James K.A. Smith has a brilliant book on this subject called ‘You are what you love’2, from which I’ve taken all the below insights on liturgy. He uses the example of a shopping centre, as a symbol (or temple) of a consumerist culture. When we walk into a shopping centre, especially a glitzy one like Westfield, we are walking into a church. We are being invited by our culture to participate in the liturgies of consumerism – being invited to worship what’s on offer. You are welcomed in by the warm air and clean floors, placed in a position of awe and reverence for the opulence, the gold and silver and lights, and you are presented with objects of desire. The ads on TV reinforce this, as they present us with products and people to be admired and desired. They are telling us: you want this. You should want this.
This is a kind of worship, and it forms in you certain kinds of virtues (habitual desires) that then affect how you live.
When we break it down, these are the values operating at the core of the culture:
- Fashionability – the desire to be like everyone else and conform. Not only that but to be up-to-date. To not fall behind.
- Individuality – where you can be yourself, or better yet, express yourself (but not too much)
- Adventure – where you can be equipped for cool places and discover new things
- Supremacy – To be better than others. To have more than them. To have what they can’t have
- Beauty – to heal your brokenness and ugliness that you feel inside. To make yourself desirable by what you wear and how you look.

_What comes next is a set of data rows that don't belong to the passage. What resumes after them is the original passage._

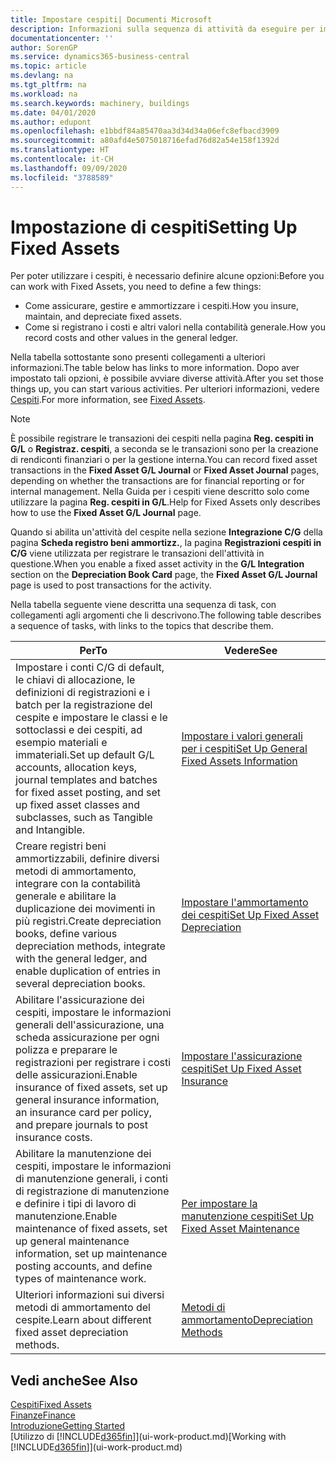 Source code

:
 ```yaml
---
title: Impostare cespiti| Documenti Microsoft
description: Informazioni sulla sequenza di attività da eseguire per impostare i cespiti, ad esempio macchinari o edifici.
documentationcenter: ''
author: SorenGP
ms.service: dynamics365-business-central
ms.topic: article
ms.devlang: na
ms.tgt_pltfrm: na
ms.workload: na
ms.search.keywords: machinery, buildings
ms.date: 04/01/2020
ms.author: edupont
ms.openlocfilehash: e1bbdf84a85470aa3d34d34a06efc8efbacd3909
ms.sourcegitcommit: a80afd4e5075018716efad76d82a54e158f1392d
ms.translationtype: HT
ms.contentlocale: it-CH
ms.lasthandoff: 09/09/2020
ms.locfileid: "3788589"
---
```

# <a name="setting-up-fixed-assets"></a><span data-ttu-id="71771-103">Impostazione di cespiti</span><span class="sxs-lookup"><span data-stu-id="71771-103">Setting Up Fixed Assets</span></span>
<span data-ttu-id="71771-104">Per poter utilizzare i cespiti, è necessario definire alcune opzioni:</span><span class="sxs-lookup"><span data-stu-id="71771-104">Before you can work with Fixed Assets, you need to define a few things:</span></span>  

* <span data-ttu-id="71771-105">Come assicurare, gestire e ammortizzare i cespiti.</span><span class="sxs-lookup"><span data-stu-id="71771-105">How you insure, maintain, and depreciate fixed assets.</span></span>  
* <span data-ttu-id="71771-106">Come si registrano i costi e altri valori nella contabilità generale.</span><span class="sxs-lookup"><span data-stu-id="71771-106">How you record costs and other values in the general ledger.</span></span>  

<span data-ttu-id="71771-107">Nella tabella sottostante sono presenti collegamenti a ulteriori informazioni.</span><span class="sxs-lookup"><span data-stu-id="71771-107">The table below has links to more information.</span></span> <span data-ttu-id="71771-108">Dopo aver impostato tali opzioni, è possibile avviare diverse attività.</span><span class="sxs-lookup"><span data-stu-id="71771-108">After you set those things up, you can start various activities.</span></span> <span data-ttu-id="71771-109">Per ulteriori informazioni, vedere [Cespiti](fa-manage.md).</span><span class="sxs-lookup"><span data-stu-id="71771-109">For more information, see [Fixed Assets](fa-manage.md).</span></span>  

> [!NOTE]  
>   <span data-ttu-id="71771-110">È possibile registrare le transazioni dei cespiti nella pagina **Reg. cespiti in G/L** o **Registraz. cespiti**, a seconda se le transazioni sono per la creazione di rendiconti finanziari o per la gestione interna.</span><span class="sxs-lookup"><span data-stu-id="71771-110">You can record fixed asset transactions in the **Fixed Asset G/L Journal** or **Fixed Asset Journal** pages, depending on whether the transactions are for financial reporting or for internal management.</span></span> <span data-ttu-id="71771-111">Nella Guida per i cespiti viene descritto solo come utilizzare la pagina **Reg. cespiti in G/L**.</span><span class="sxs-lookup"><span data-stu-id="71771-111">Help for Fixed Assets only describes how to use the **Fixed Asset G/L Journal** page.</span></span>  

<span data-ttu-id="71771-112">Quando si abilita un'attività del cespite nella sezione **Integrazione C/G** della pagina **Scheda registro beni ammortizz.**, la pagina **Registrazioni cespiti in C/G** viene utilizzata per registrare le transazioni dell'attività in questione.</span><span class="sxs-lookup"><span data-stu-id="71771-112">When you enable a fixed asset activity in the **G/L Integration** section on the **Depreciation Book Card** page, the **Fixed Asset G/L Journal** page is used to post transactions for the activity.</span></span>

<span data-ttu-id="71771-113">Nella tabella seguente viene descritta una sequenza di task, con collegamenti agli argomenti che li descrivono.</span><span class="sxs-lookup"><span data-stu-id="71771-113">The following table describes a sequence of tasks, with links to the topics that describe them.</span></span>  

| <span data-ttu-id="71771-114">Per</span><span class="sxs-lookup"><span data-stu-id="71771-114">To</span></span> | <span data-ttu-id="71771-115">Vedere</span><span class="sxs-lookup"><span data-stu-id="71771-115">See</span></span> |
| --- | --- |
| <span data-ttu-id="71771-116">Impostare i conti C/G di default, le chiavi di allocazione, le definizioni di registrazioni e i batch per la registrazione del cespite e impostare le classi e le sottoclassi e dei cespiti, ad esempio materiali e immateriali.</span><span class="sxs-lookup"><span data-stu-id="71771-116">Set up default G/L accounts, allocation keys, journal templates and batches for fixed asset posting, and set up fixed asset classes and subclasses, such as Tangible and Intangible.</span></span> |[<span data-ttu-id="71771-117">Impostare i valori generali per i cespiti</span><span class="sxs-lookup"><span data-stu-id="71771-117">Set Up General Fixed Assets Information</span></span>](fa-how-setup-general.md) |
| <span data-ttu-id="71771-118">Creare registri beni ammortizzabili, definire diversi metodi di ammortamento, integrare con la contabilità generale e abilitare la duplicazione dei movimenti in più registri.</span><span class="sxs-lookup"><span data-stu-id="71771-118">Create depreciation books, define various depreciation methods, integrate with the general ledger, and enable duplication of entries in several depreciation books.</span></span> |[<span data-ttu-id="71771-119">Impostare l'ammortamento dei cespiti</span><span class="sxs-lookup"><span data-stu-id="71771-119">Set Up Fixed Asset Depreciation</span></span>](fa-how-setup-depreciation.md) |
| <span data-ttu-id="71771-120">Abilitare l'assicurazione dei cespiti, impostare le informazioni generali dell'assicurazione, una scheda assicurazione per ogni polizza e preparare le registrazioni per registrare i costi delle assicurazioni.</span><span class="sxs-lookup"><span data-stu-id="71771-120">Enable insurance of fixed assets, set up general insurance information, an insurance card per policy, and prepare journals to post insurance costs.</span></span> |[<span data-ttu-id="71771-121">Impostare l'assicurazione cespiti</span><span class="sxs-lookup"><span data-stu-id="71771-121">Set Up Fixed Asset Insurance</span></span>](fa-how-setup-insurance.md) |
| <span data-ttu-id="71771-122">Abilitare la manutenzione dei cespiti, impostare le informazioni di manutenzione generali, i conti di registrazione di manutenzione e definire i tipi di lavoro di manutenzione.</span><span class="sxs-lookup"><span data-stu-id="71771-122">Enable maintenance of fixed assets, set up general maintenance information, set up maintenance posting accounts, and define types of maintenance work.</span></span> |[<span data-ttu-id="71771-123">Per impostare la manutenzione cespiti</span><span class="sxs-lookup"><span data-stu-id="71771-123">Set Up Fixed Asset Maintenance</span></span>](fa-how-setup-maintenance.md) |
| <span data-ttu-id="71771-124">Ulteriori informazioni sui diversi metodi di ammortamento del cespite.</span><span class="sxs-lookup"><span data-stu-id="71771-124">Learn about different fixed asset depreciation methods.</span></span> |[<span data-ttu-id="71771-125">Metodi di ammortamento</span><span class="sxs-lookup"><span data-stu-id="71771-125">Depreciation Methods</span></span>](fa-depreciation-methods.md) |

## <a name="see-also"></a><span data-ttu-id="71771-126">Vedi anche</span><span class="sxs-lookup"><span data-stu-id="71771-126">See Also</span></span>
[<span data-ttu-id="71771-127">Cespiti</span><span class="sxs-lookup"><span data-stu-id="71771-127">Fixed Assets</span></span>](fa-manage.md)  
[<span data-ttu-id="71771-128">Finanze</span><span class="sxs-lookup"><span data-stu-id="71771-128">Finance</span></span>](finance.md)  
[<span data-ttu-id="71771-129">Introduzione</span><span class="sxs-lookup"><span data-stu-id="71771-129">Getting Started</span></span>](product-get-started.md)  
<span data-ttu-id="71771-130">[Utilizzo di [!INCLUDE[d365fin](includes/d365fin_md.md)]](ui-work-product.md)</span><span class="sxs-lookup"><span data-stu-id="71771-130">[Working with [!INCLUDE[d365fin](includes/d365fin_md.md)]](ui-work-product.md)</span></span>
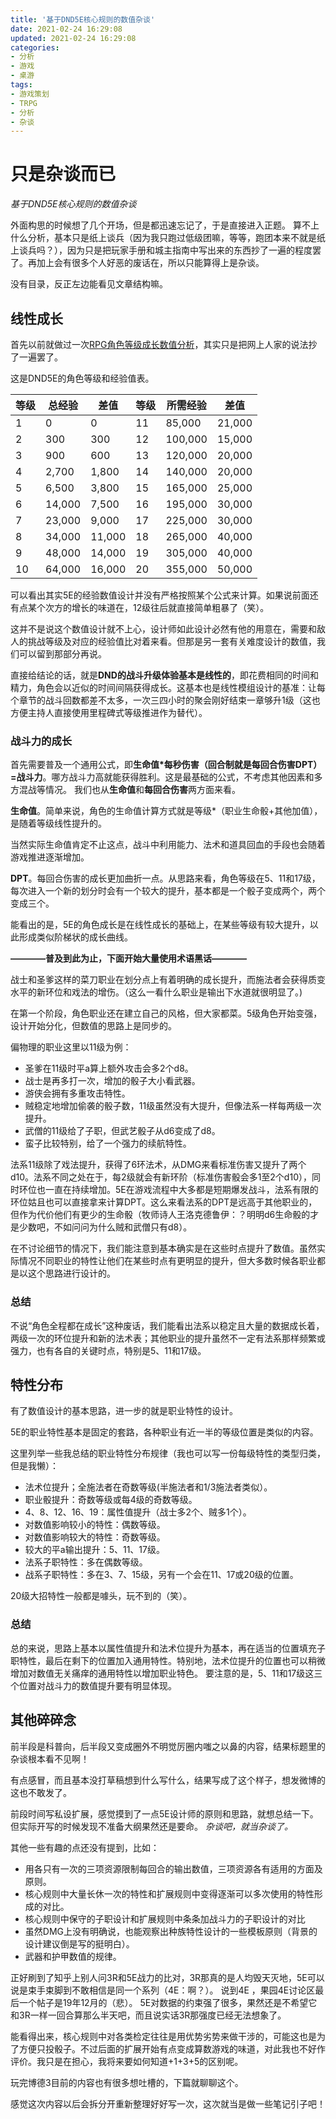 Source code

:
 ```yaml
---
title: '基于DND5E核心规则的数值杂谈'
date: 2021-02-24 16:29:08
updated: 2021-02-24 16:29:08
categories:
- 分析
- 游戏
- 桌游
tags:
- 游戏策划
- TRPG
- 分析
- 杂谈
---
```

# 只是杂谈而已
*基于DND5E核心规则的数值杂谈*

外面构思的时候想了几个开场，但是都迅速忘记了，于是直接进入正题。
算不上什么分析，基本只是纸上谈兵（因为我只跑过低级团嘛，等等，跑团本来不就是纸上谈兵吗？），因为只是把玩家手册和城主指南中写出来的东西抄了一遍的程度罢了。再加上会有很多个人好恶的废话在，所以只能算得上是杂谈。

没有目录，反正左边能看见文章结构嘛。
<!--more-->
## 线性成长

首先以前就做过一次[RPG角色等级成长数值分析](https://skmtjun.github.io/2018/04/10/RPG%E6%B8%B8%E6%88%8F%E8%A7%92%E8%89%B2%E6%88%90%E9%95%BF/)，其实只是把网上人家的说法抄了一遍罢了。

这是DND5E的角色等级和经验值表。

等级|总经验|差值|等级|所需经验|差值
-|-|-|-|-|-
1|0|0|11|85,000|21,000
2|300|300|12|100,000|15,000
3|900|600|13|120,000|20,000
4|2,700|1,800|14|140,000|20,000
5|6,500|3,800|15|165,000|25,000
6|14,000|7,500|16|195,000|30,000
7|23,000|9,000|17|225,000|30,000
8|34,000|11,000|18|265,000|40,000
9|48,000|14,000|19|305,000|40,000
10|64,000|16,000|20|355,000|50,000

可以看出其实5E的经验数值设计并没有严格按照某个公式来计算。如果说前面还有点某个次方的增长的味道在，12级往后就直接简单粗暴了（笑）。

这并不是说这个数值设计就不上心，设计师如此设计必然有他的用意在，需要和敌人的挑战等级及对应的经验值比对着来看。但那是另一套有关难度设计的数值，我们可以留到那部分再说。

直接给结论的话，就是**DND的战斗升级体验基本是线性的**，即花费相同的时间和精力，角色会以近似的时间间隔获得成长。这基本也是线性模组设计的基准：让每个章节的战斗回数都差不太多，一次三四小时的聚会刚好结束一章够升1级（这也方便主持人直接使用里程碑式等级推进作为替代）。

### 战斗力的成长

首先需要普及一个通用公式，即**生命值\*每秒伤害（回合制就是每回合伤害DPT）=战斗力**。哪方战斗力高就能获得胜利。这是最基础的公式，不考虑其他因素和多方混战等情况。
我们也从**生命值**和**每回合伤害**两方面来看。

**生命值**。简单来说，角色的生命值计算方式就是等级\*（职业生命骰+其他加值），是随着等级线性提升的。

当然实际生命值肯定不止这点，战斗中利用能力、法术和道具回血的手段也会随着游戏推进逐渐增加。

**DPT**。每回合伤害的成长更加曲折一点。从思路来看，角色等级在5、11和17级，每次进入一个新的划分时会有一个较大的提升，基本都是一个骰子变成两个，两个变成三个。

能看出的是，5E的角色成长是在线性成长的基础上，在某些等级有较大提升，以此形成类似阶梯状的成长曲线。

**————普及到此为止，下面开始大量使用术语黑话————**

战士和圣爹这样的菜刀职业在划分点上有着明确的成长提升，而施法者会获得质变水平的新环位和戏法的增伤。（这么一看什么职业是输出下水道就很明显了。)

在第一个阶段，角色职业还在建立自己的风格，但大家都菜。5级角色开始变强，设计开始分化，但数值的思路上是同步的。

偏物理的职业这里以11级为例：

- 圣爹在11级时平a算上额外攻击会多2个d8。
- 战士是再多打一次，增加的骰子大小看武器。
- 游侠会拥有多重攻击特性。
- 贼稳定地增加偷袭的骰子数，11级虽然没有大提升，但像法系一样每两级一次提升。
- 武僧的11级给了子职，但武艺骰子从d6变成了d8。
- 蛮子比较特别，给了一个强力的续航特性。

法系11级除了戏法提升，获得了6环法术，从DMG来看标准伤害又提升了两个d10。法系不同之处在于，每2级就会有新环阶（标准伤害骰会多1至2个d10），同时环位也一直在持续增加。5E在游戏流程中大多都是短期爆发战斗，法系有限的环位姑且也可以直接拿来计算DPT。这么来看法系的DPT是远高于其他职业的，但作为代价他们有更少的生命骰（牧师诗人王洛克德鲁伊：？明明d6生命骰的才是少数吧，不如问问为什么贼和武僧只有d8）。

在不讨论细节的情况下，我们能注意到基本确实是在这些时点提升了数值。虽然实际情况不同职业的特性让他们在某些时点有更明显的提升，但大多数时候各职业都是以这个思路进行设计的。

### 总结

不说“角色全程都在成长”这种废话，我们能看出法系以稳定且大量的数据成长着，两级一次的环位提升和新的法术表；其他职业的提升虽然不一定有法系那样频繁或强力，也有各自的关键时点，特别是5、11和17级。

## 特性分布

有了数值设计的基本思路，进一步的就是职业特性的设计。

5E的职业特性基本是固定的套路，各种职业有近一半的等级位置是类似的内容。

这里列举一些我总结的职业特性分布规律（我也可以写一份每级特性的类型归类，但是我懒）：

- 法术位提升；全施法者在奇数等级(半施法者和1/3施法者类似）。
- 职业骰提升：奇数等级或每4级的奇数等级。
- 4、8、12、16、19：属性值提升（战士多2个、贼多1个）。
- 对数值影响较小的特性：偶数等级。
- 对数值影响较大的特性：奇数等级。
- 较大的平a输出提升：5、11、17级。
- 法系子职特性：多在偶数等级。
- 战系子职特性：多在3、7、15级，另有一个会在11、17或20级的位置。

20级大招特性一般都是噱头，玩不到的（笑）。

### 总结

总的来说，思路上基本以属性值提升和法术位提升为基本，再在适当的位置填充子职特性，最后在剩下的位置加入通用特性。特别地，法术位提升的位置也可以稍微增加对数值无关痛痒的通用特性以增加职业特色。
要注意的是，5、11和17级这三个位置对战斗力的数值提升要有明显体现。

## 其他碎碎念

前半段是科普向，后半段又变成圈外不明觉厉圈内嗤之以鼻的内容，结果标题里的杂谈根本看不见啊！

有点感冒，而且基本没打草稿想到什么写什么，结果写成了这个样子，想发微博的这也不敢发了。

前段时间写私设扩展，感觉摸到了一点5E设计师的原则和思路，就想总结一下。但实际开写的时候发现不准备大纲果然还是要命。
*杂谈吧，就当杂谈了。*

其他一些有趣的点还没有提到，比如：
- 用各只有一次的三项资源限制每回合的输出数值，三项资源各有适用的方面及原则。
- 核心规则中大量长休一次的特性和扩展规则中变得逐渐可以多次使用的特性形成的对比。
- 核心规则中保守的子职设计和扩展规则中条条加战斗力的子职设计的对比
- 虽然DMG上没有明确说，也能观察出种族特性设计的一些模板原则（背景的设计建议倒是写的挺明白）。
- 武器和护甲数值的规律。

正好刷到了知乎上别人问3R和5E战力的比对，3R那真的是人均毁天灭地，5E可以说是束手束脚到不敢相信是同一个系列（4E：啊？）。
说到4E ，果园4E讨论区最后一个帖子是19年12月的（悲）。
5E对数据的约束强了很多，果然还是不希望它和3R一样一回合算那么半天吧，而且说实话3R那强度已经无法想象了。

能看得出来，核心规则中对各类检定往往是用优势劣势来做干涉的，可能这也是为了方便只投骰子。不过后面的扩展开始有点变成算数游戏的味道，对此我也不好作评价。我只是在担心，我将来要如何知道+1+3+5的区别呢。

玩完博德3目前的内容也有很多想吐槽的，下篇就聊聊这个。

感觉这次内容以后会拆分开重新整理好好写一次，这次就当是做一些笔记引子吧！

These things are visions of fulfilment – they offer a picture of what it means to be human. And they are telling us what is normal for us to do and to want. This happens on a sub-conscious level. Gradually, we come think that “it’s normal to… [insert thing here]”.
Liturgy is an old word to describe the order of the church service. But the concept is much richer than this.
Liturgy: Any ritual/habit which we repeatedly do that forms us to love a certain thing. They are always loaded with an ultimate story about who we are and what we’re for.
And liturgies are everywhere. The things we do every day tell us what we worship, but more than that, they shape what we love. So reading the bible is a liturgy. But so is scrolling social media. And so is playing sport. And playing video games. Having friends over for dinner. Going to church. Working out at the gym. These are all habits in our lives and we need to think carefully about how each of them helps or hinders our path toward virtue.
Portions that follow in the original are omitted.